Re: ANNOUNCE: mdadm 3.1.1 - A tool for managing Soft RAID under Linux

Hans de Goede <hdegoede@xxxxxxxxxx> · Thu, 26 Nov 2009 10:31:18 +0100

Hi Doug,

That is a lot of information in there, let me try to summarize it
and please let me know if I've missed anything:

1) The default chunksize for raid4/5/6 is changing, this should
   not be a problem as we do not specify a chunksize when creating
   new arrays

2) The default bitmap chunk size changed, again not a problem as
   we don't use bitmaps in anaconda atm

3) We need to change the not using of a bitmap, we should use a bitmap
   by default except when the array will be used for /boot or swap.

   Questions:
   1) What commandline option should we pass to "mdadm --create" to
      achieve this?

4) We need to start specifying a superblock version, and preferably
   version 1.1

5) Specifying a superblock version of 1.1 will render systems non
   bootable, I assume this only applies to systems which have
   a raid1 /boot, so I guess that we need to specify a superblock
   version of 1.1, except when the raid set will be used for /boot,
   where we should keep using 0.9

   Questions:
   1) Is the above correct ?

6) When creating 1.1 superblock sets we need to pass in:
   --homehost=<hostname>
   --name=<devicename>
   -e{1.0,1.1,1.2}

   Questions
   1) Currently when creating a set, we do for example:
      mdadm --create /dev/md0 --run --level=1 --raid-devices=2 /dev/sda1 /dev/sdb1

      What would this look like with the new mdadm, esp, what would happen to the
      /dev/md0 argument ?

   If we can still specify which minor to use when creating a new array, even though
   that minor may change after the first reboot, then the amount of changes needed
   to the installer are minimal and we can likely do this without problems for RHEL-6.

Regards,

Hans

On 11/26/2009 03:59 AM, Doug Ledford wrote:
Please keep me on the Cc: as I'm not on this list.

Upstream recently released mdadm-3.1.1, which I intend to include in
Fedora soon.  It finally updates three default settings that should have
been updated a long time ago.

The default chunk size for raid4/5/6 is now 512K.  Anaconda needs to be
updated to either leave the default alone or use 512K itself.  In the
past it has passed in 256K, but extensive performance testing shows that
512K is indeed the sweet spot on pretty much any SATA device, which
simply due to SATA being the overwhelming majority of disks we run on
today, it's sweet spot should be our default.

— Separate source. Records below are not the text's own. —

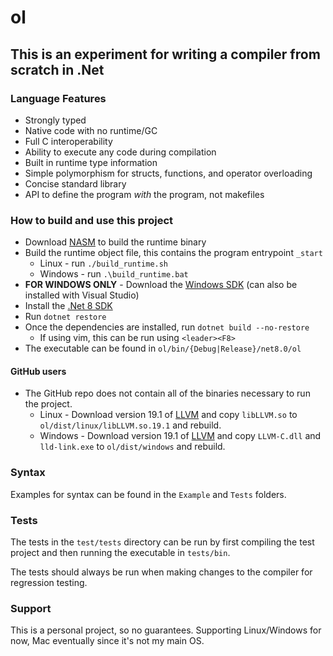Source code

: # ol

## This is an experiment for writing a compiler from scratch in .Net

### Language Features

* Strongly typed
* Native code with no runtime/GC
* Full C interoperability
* Ability to execute any code during compilation
* Built in runtime type information
* Simple polymorphism for structs, functions, and operator overloading
* Concise standard library
* API to define the program _with_ the program, not makefiles

### How to build and use this project

* Download [NASM](https://www.nasm.us/) to build the runtime binary
* Build the runtime object file, this contains the program entrypoint `_start`
    * Linux - run `./build_runtime.sh`
    * Windows - run `.\build_runtime.bat`
* __FOR WINDOWS ONLY__ - Download the [Windows SDK](https://developer.microsoft.com/en-us/windows/downloads/windows-sdk/) (can also be installed with Visual Studio)
* Install the [.Net 8 SDK](https://dotnet.microsoft.com/download)
* Run `dotnet restore`
* Once the dependencies are installed, run `dotnet build --no-restore`
    * If using vim, this can be run using `<leader><F8>`
* The executable can be found in `ol/bin/{Debug|Release}/net8.0/ol`

#### GitHub users

* The GitHub repo does not contain all of the binaries necessary to run the project.
    * Linux - Download version 19.1 of [LLVM](https://github.com/llvm/llvm-project/releases/tag/llvmorg-19.1.0) and copy `libLLVM.so` to `ol/dist/linux/libLLVM.so.19.1` and rebuild.
    * Windows - Download version 19.1 of [LLVM](https://github.com/llvm/llvm-project/releases/tag/llvmorg-19.1.0) and copy `LLVM-C.dll` and `lld-link.exe` to `ol/dist/windows` and rebuild.

### Syntax

Examples for syntax can be found in the `Example` and `Tests` folders.

### Tests

The tests in the `test/tests` directory can be run by first compiling the test project and then running the executable in `tests/bin`.

The tests should always be run when making changes to the compiler for regression testing.

### Support

This is a personal project, so no guarantees. Supporting Linux/Windows for now, Mac eventually since it's not my main OS.
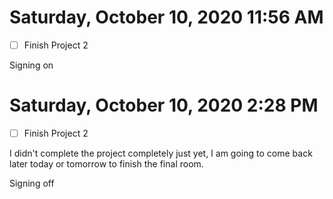 # Saturday, October 10, 2020 11:56 AM
- [ ] Finish Project 2

Signing on

# Saturday, October 10, 2020 2:28 PM
- [ ] Finish Project 2

I didn't complete the project completely just yet, I am going to come back later today or tomorrow to finish the final room.

Signing off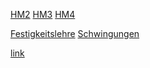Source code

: [HM2](https://ms914.github.io/HM_test/HM2_Formelsammlung.html) [HM3](https://ms914.github.io/HM_test/HM3_Formelsammlung.html) [HM4](https://ms914.github.io/HM_test/HM4_Formelsammlung.html)

[Festigkeitslehre](https://ms914.github.io/HM_test/Festigkeitslehre.html)     [Schwingungen](https://ms914.github.io/HM_test/Schwingungen.html)

[link](https://ms914.github.io/HM_test/index.html)
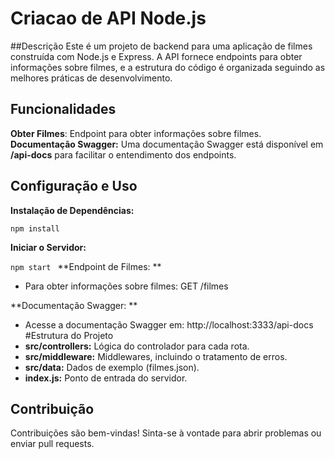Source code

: # Criacao de API Node.js

##Descrição
Este é um projeto de backend para uma aplicação de filmes construída com Node.js e Express. A API fornece endpoints para obter informações sobre filmes, e a estrutura do código é organizada seguindo as melhores práticas de desenvolvimento.

## Funcionalidades
**Obter Filmes**: Endpoint para obter informações sobre filmes.
**Documentação Swagger:** Uma documentação Swagger está disponível em **/api-docs** para facilitar o entendimento dos endpoints.
## Configuração e Uso
**Instalação de Dependências:**

`npm install
`

**Iniciar o Servidor:**

`npm start
`
**Endpoint de Filmes:
**
* Para obter informações sobre filmes: GET /filmes

**Documentação Swagger:
**
* Acesse a documentação Swagger em: http://localhost:3333/api-docs
#Estrutura do Projeto
* **src/controllers:** Lógica do controlador para cada rota.
* **src/middleware:** Middlewares, incluindo o tratamento de erros.
* **src/data:** Dados de exemplo (filmes.json).
* **index.js:** Ponto de entrada do servidor.
## Contribuição
Contribuições são bem-vindas! Sinta-se à vontade para abrir problemas ou enviar pull requests.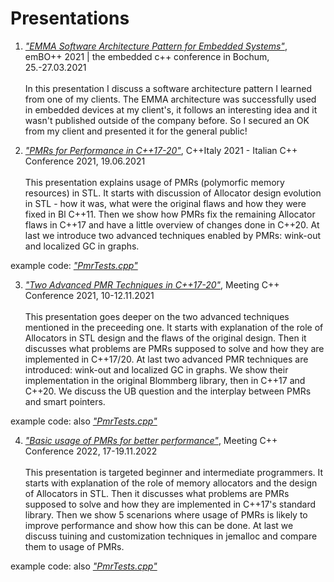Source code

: # Presentations

1. [*"EMMA Software Architecture Pattern for Embedded Systems"*](./EMMA&#32;architectural&#32;pattern.pdf), emBO++ 2021 | the embedded c++ conference in Bochum, 25.-27.03.2021 
<br/><br/>
  In this presentation I discuss a software architecture pattern I learned from one of my clients.
  The EMMA architecture was successfully used in embedded devices at my client's, it follows an interesting idea and it wasn't published outside of the company before.
  So I secured an OK from my client and presented it for the general public!

2. [*"PMRs for Performance in C++17-20"*](./PMRs&#32;for&#32;performance.pdf), C++Italy 2021 - Italian C++ Conference 2021, 19.06.2021
<br/><br/>
  This presentation explains usage of PMRs (polymorfic memory resources) in STL.
  It starts with discussion of Allocator design evolution in STL - how it was, what were the original flaws and how they were fixed in Bl C++11.
  Then we show how PMRs fix the remaining Allocator flaws in C++17 and have a little overview of changes done in C++20.
  At last we introduce two advanced techniques enabled by PMRs: wink-out and localized GC in graphs.

  example code: [*"PmrTests.cpp"*](./PmrTests.cpp)

3. [*"Two Advanced PMR Techniques in C++17-20"*](./Two&#32;advanced&#32;PMR&#32;techniques.pdf), Meeting C++ Conference 2021, 10-12.11.2021
<br/><br/>
  This presentation goes deeper on the two advanced techniques mentioned in the preceeding one.
  It starts with explanation of the role of Allocators in STL design and the flaws of the original design.
  Then it discusses what problems are PMRs supposed to solve and how they are implemented in C++17/20.
  At last two advanced PMR techniques are introduced: wink-out and localized GC in graphs. We show their implementation in the original Blommberg library, then in C++17 and C++20. 
  We discuss the UB question and the interplay between PMRs and smart pointers.

  example code: also [*"PmrTests.cpp"*](./PmrTests.cpp)

4. [*"Basic usage of PMRs for better performance"*](./Basic&#32;usage&#32;of&#32;PMRs&#32;for&#32;better&#32;performance.pdf), Meeting C++ Conference 2022, 17-19.11.2022
<br/><br/>
  This presentation is targeted beginner and intermediate programmers. 
  It starts with explanation of the role of memory allocators and the design of Allocators in STL.
  Then it discusses what problems are PMRs supposed to solve and how they are implemented in C++17's standard library.
  Then we show 5 scenarions where usage of PMRs is likely to improve performance and show how this can be done.
  At last we discuss tuining and customization techniques in jemalloc and compare them to usage of PMRs.


  example code: also [*"PmrTests.cpp"*](./PmrTests.cpp)

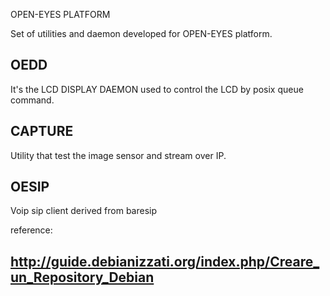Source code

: OPEN-EYES PLATFORM

Set of utilities and daemon developed for OPEN-EYES platform.

OEDD
----

It's the LCD DISPLAY DAEMON used to control the LCD by posix queue command.

CAPTURE
-------

Utility that test the image sensor and stream over IP.

OESIP
-----

Voip sip client derived from baresip






reference:

http://guide.debianizzati.org/index.php/Creare_un_Repository_Debian
---------------------
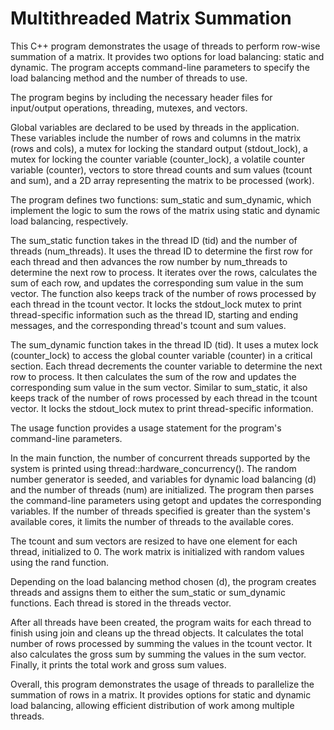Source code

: # Multithreaded Matrix Summation

This C++ program demonstrates the usage of threads to perform row-wise summation of a matrix. It provides two options for load balancing: static and dynamic. The program accepts command-line parameters to specify the load balancing method and the number of threads to use.

The program begins by including the necessary header files for input/output operations, threading, mutexes, and vectors.

Global variables are declared to be used by threads in the application. These variables include the number of rows and columns in the matrix (rows and cols), a mutex for locking the standard output (stdout_lock), a mutex for locking the counter variable (counter_lock), a volatile counter variable (counter), vectors to store thread counts and sum values (tcount and sum), and a 2D array representing the matrix to be processed (work).

The program defines two functions: sum_static and sum_dynamic, which implement the logic to sum the rows of the matrix using static and dynamic load balancing, respectively.

The sum_static function takes in the thread ID (tid) and the number of threads (num_threads). It uses the thread ID to determine the first row for each thread and then advances the row number by num_threads to determine the next row to process. It iterates over the rows, calculates the sum of each row, and updates the corresponding sum value in the sum vector. The function also keeps track of the number of rows processed by each thread in the tcount vector. It locks the stdout_lock mutex to print thread-specific information such as the thread ID, starting and ending messages, and the corresponding thread's tcount and sum values.

The sum_dynamic function takes in the thread ID (tid). It uses a mutex lock (counter_lock) to access the global counter variable (counter) in a critical section. Each thread decrements the counter variable to determine the next row to process. It then calculates the sum of the row and updates the corresponding sum value in the sum vector. Similar to sum_static, it also keeps track of the number of rows processed by each thread in the tcount vector. It locks the stdout_lock mutex to print thread-specific information.

The usage function provides a usage statement for the program's command-line parameters.

In the main function, the number of concurrent threads supported by the system is printed using thread::hardware_concurrency(). The random number generator is seeded, and variables for dynamic load balancing (d) and the number of threads (num) are initialized. The program then parses the command-line parameters using getopt and updates the corresponding variables. If the number of threads specified is greater than the system's available cores, it limits the number of threads to the available cores.

The tcount and sum vectors are resized to have one element for each thread, initialized to 0. The work matrix is initialized with random values using the rand function.

Depending on the load balancing method chosen (d), the program creates threads and assigns them to either the sum_static or sum_dynamic functions. Each thread is stored in the threads vector.

After all threads have been created, the program waits for each thread to finish using join and cleans up the thread objects. It calculates the total number of rows processed by summing the values in the tcount vector. It also calculates the gross sum by summing the values in the sum vector. Finally, it prints the total work and gross sum values.

Overall, this program demonstrates the usage of threads to parallelize the summation of rows in a matrix. It provides options for static and dynamic load balancing, allowing efficient distribution of work among multiple threads.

It updates the default bitmap chunk to be at least 65536K when using an
internal bitmap.  Performance tests showed as much as a 10% performance
penalty for the old default bitmap chunk (8192K).  The new bitmap chunk
reduces that performance penalty (although we don't have solid numbers
on how much...I'll work on that).  However, we've never used a bitmap by
default on any arrays we create.  That needs to change.  The simple
logic is this: no bitmap on /boot or any swap partitions, use a bitmap
on anything else.  If we need a bitmap chunk other than the default,
I'll follow up here.

It updates the default superblock format from the old, antiquated,
deprecated version 0.90 superblock that we should have quit using years
ago to version 1.1.  This is the real kicker.  Since anaconda has never
actively set the superblock metadata version (even though we should have
been using 1.1 long ago), it's now going to have to start.  The reason
is that unless you upgrade machines to use an md raid aware boot loader,
such as grub2 for x86 although I have no idea what would work on non-x86
arches, version 1.1 superblocks will render all installs unbootable.
More importantly though, unless the anaconda team decides to blindly set
all superblocks back to the old version 0.90 format, this change
necessitates more than just a change to controlling which version of 1.x
superblock we use on any given array, but also a change to how we create
and name arrays in general.  Version 0.90 superblocks are from back in
the day when we thought it was smart/reasonable to name arrays by number
and to mount scsi devices in fstab by their /dev/ entry.  That day has
long since been gone, dead and buried.  We switched filesystems to mount
by label so they are immune to device number changes and similarly
version 1.x superblocks totally do away with the preferred-minor field
in the superblock.  Instead, they have a homehost and name field that
are used to control device *naming*, not numbering, and in a properly
running version 1.x superblock system, the device numbers are not
guaranteed to be static from boot to boot (although they usually are).
This doesn't appear to be much problem for dracut, but as an example,
I'm attaching the mkinitrd patch I have to apply to an F11 system after
every mkinitrd update in order to get initrd images that mount by name
properly.

So, those are the major differences.  Switching to any of the version
1.x superblocks necessitates that anaconda pass a few arguments that it
hasn't in the past.  Right now, these are the things anaconda is going
to need to start passing in on any mdadm create commands (that I don't
currently believe it does, but I haven't checked and could be wrong):

--homehost=<hostname>
--name=<devicename>
-e{1.0,1.1,1.2}

In addition, we should start passing the bitmap option as I outlined above.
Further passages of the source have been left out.